Over 100, 000 people from cities and villages from all over the world came together to stroll through the botanic gardens where old lamp shades had been strung up on beautiful trees. They came to listen to the sound of old and new instruments played by some of the world’s best musicians and to taste food created by those very musicians as they shared their countries unique flavours. They came to dance and move and sweat in the blistering sun and share shady corners under the wide and outstretched branches of ancient trees. They came to meet other people from countries they probably would never visit, like Senegal, Mali, and Tajikistan and hear instruments they have possible never heard, like the Creten Lyre played by seventy year old Psarantosis from Greece.
Over those four days I felt I had truly experience a taste of peace on earth.
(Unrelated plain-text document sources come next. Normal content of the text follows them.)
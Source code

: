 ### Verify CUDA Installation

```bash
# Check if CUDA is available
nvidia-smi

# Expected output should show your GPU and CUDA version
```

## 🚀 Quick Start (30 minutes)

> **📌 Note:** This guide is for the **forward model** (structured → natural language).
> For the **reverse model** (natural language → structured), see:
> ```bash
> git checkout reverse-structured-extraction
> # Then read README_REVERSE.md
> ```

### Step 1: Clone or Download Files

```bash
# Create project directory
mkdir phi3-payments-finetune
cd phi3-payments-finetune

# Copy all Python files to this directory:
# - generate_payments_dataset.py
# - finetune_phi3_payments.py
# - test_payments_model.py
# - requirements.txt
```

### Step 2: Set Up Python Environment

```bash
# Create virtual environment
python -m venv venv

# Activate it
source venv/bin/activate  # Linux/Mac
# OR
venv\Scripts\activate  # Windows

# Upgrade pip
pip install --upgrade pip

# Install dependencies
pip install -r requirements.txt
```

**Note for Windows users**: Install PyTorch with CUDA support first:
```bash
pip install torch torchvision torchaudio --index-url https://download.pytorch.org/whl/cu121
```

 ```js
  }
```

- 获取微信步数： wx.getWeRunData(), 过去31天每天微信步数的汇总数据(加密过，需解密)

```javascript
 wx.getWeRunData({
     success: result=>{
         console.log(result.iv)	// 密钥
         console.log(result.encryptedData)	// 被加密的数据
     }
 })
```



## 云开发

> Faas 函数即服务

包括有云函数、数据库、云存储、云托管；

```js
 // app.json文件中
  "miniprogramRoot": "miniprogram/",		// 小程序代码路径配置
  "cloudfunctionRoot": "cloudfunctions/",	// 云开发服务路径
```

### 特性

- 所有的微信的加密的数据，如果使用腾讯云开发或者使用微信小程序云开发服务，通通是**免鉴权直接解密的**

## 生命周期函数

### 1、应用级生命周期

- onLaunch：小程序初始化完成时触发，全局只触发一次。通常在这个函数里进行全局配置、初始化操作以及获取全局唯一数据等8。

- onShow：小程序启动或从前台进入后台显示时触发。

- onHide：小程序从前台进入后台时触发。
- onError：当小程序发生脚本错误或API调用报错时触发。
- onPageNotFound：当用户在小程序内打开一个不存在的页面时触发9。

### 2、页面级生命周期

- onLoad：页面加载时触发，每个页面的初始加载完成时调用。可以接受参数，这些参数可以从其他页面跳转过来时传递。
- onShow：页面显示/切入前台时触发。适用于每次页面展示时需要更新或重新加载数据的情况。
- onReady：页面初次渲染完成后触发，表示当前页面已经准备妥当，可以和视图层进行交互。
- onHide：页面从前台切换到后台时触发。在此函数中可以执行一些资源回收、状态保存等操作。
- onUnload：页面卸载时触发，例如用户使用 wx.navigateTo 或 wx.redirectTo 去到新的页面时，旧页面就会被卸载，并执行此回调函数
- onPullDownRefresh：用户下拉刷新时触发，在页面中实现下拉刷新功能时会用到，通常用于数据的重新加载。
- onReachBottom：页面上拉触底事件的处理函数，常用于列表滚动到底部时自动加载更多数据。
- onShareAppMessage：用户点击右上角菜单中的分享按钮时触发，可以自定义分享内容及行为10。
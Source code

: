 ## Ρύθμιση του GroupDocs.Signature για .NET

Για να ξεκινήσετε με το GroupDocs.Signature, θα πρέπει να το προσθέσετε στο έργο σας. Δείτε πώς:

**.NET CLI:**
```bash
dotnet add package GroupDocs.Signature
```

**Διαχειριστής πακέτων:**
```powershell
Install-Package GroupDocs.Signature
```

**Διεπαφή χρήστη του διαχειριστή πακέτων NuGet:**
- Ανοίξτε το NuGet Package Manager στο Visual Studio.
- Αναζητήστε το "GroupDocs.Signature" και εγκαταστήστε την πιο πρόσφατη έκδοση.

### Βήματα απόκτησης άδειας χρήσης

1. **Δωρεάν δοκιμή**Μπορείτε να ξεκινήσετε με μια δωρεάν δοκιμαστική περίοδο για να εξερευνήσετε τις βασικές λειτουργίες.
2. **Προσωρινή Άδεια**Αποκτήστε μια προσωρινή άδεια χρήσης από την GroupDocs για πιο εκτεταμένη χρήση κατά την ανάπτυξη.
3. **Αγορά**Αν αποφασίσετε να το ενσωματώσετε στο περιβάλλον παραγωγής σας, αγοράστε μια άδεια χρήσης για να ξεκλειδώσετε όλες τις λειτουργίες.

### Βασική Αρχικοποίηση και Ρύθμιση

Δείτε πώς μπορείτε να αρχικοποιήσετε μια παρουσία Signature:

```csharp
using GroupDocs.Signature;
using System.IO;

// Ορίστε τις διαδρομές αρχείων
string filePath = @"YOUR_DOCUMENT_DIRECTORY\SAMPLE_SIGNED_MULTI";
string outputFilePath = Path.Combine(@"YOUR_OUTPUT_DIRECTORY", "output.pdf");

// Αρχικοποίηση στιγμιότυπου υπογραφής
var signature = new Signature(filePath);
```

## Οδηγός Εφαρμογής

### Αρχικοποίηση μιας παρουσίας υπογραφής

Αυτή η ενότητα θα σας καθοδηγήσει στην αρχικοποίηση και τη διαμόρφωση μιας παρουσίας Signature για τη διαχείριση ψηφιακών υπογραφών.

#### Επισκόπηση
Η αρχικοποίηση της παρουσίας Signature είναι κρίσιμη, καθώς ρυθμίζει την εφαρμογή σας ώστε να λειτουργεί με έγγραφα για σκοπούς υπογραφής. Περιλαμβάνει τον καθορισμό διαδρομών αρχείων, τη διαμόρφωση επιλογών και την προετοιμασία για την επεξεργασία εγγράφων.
More than 100,000 people shared, ate, danced, talked, smiled and laughed together and not once did I experience an upset, an argument an angry voice. Even when the technical system broke down in the middle of one performance no one worried about the heat, or the delay. There was as far as I could see a genuine sense of acceptance. What Is is simply what is.
What I loved was the way we, ( yes me too) danced, skipped and sang whenever we felt like it without a modicum of self-consciousness. Hundreds of children joined their parents and I was so touched by the universal care and attention to each other’s children. As Khalil Gibran wrote in The Prophet, ‘Your children are not your children. They are the sons and daughters of Life’s longing for itself. They come through you but not from you, And though they are with you, yet they belong not to you. You may give them your love but not your thoughts. For they have their own thoughts. You may house their bodies but not their souls, For their souls dwell in the house of tomorrow…”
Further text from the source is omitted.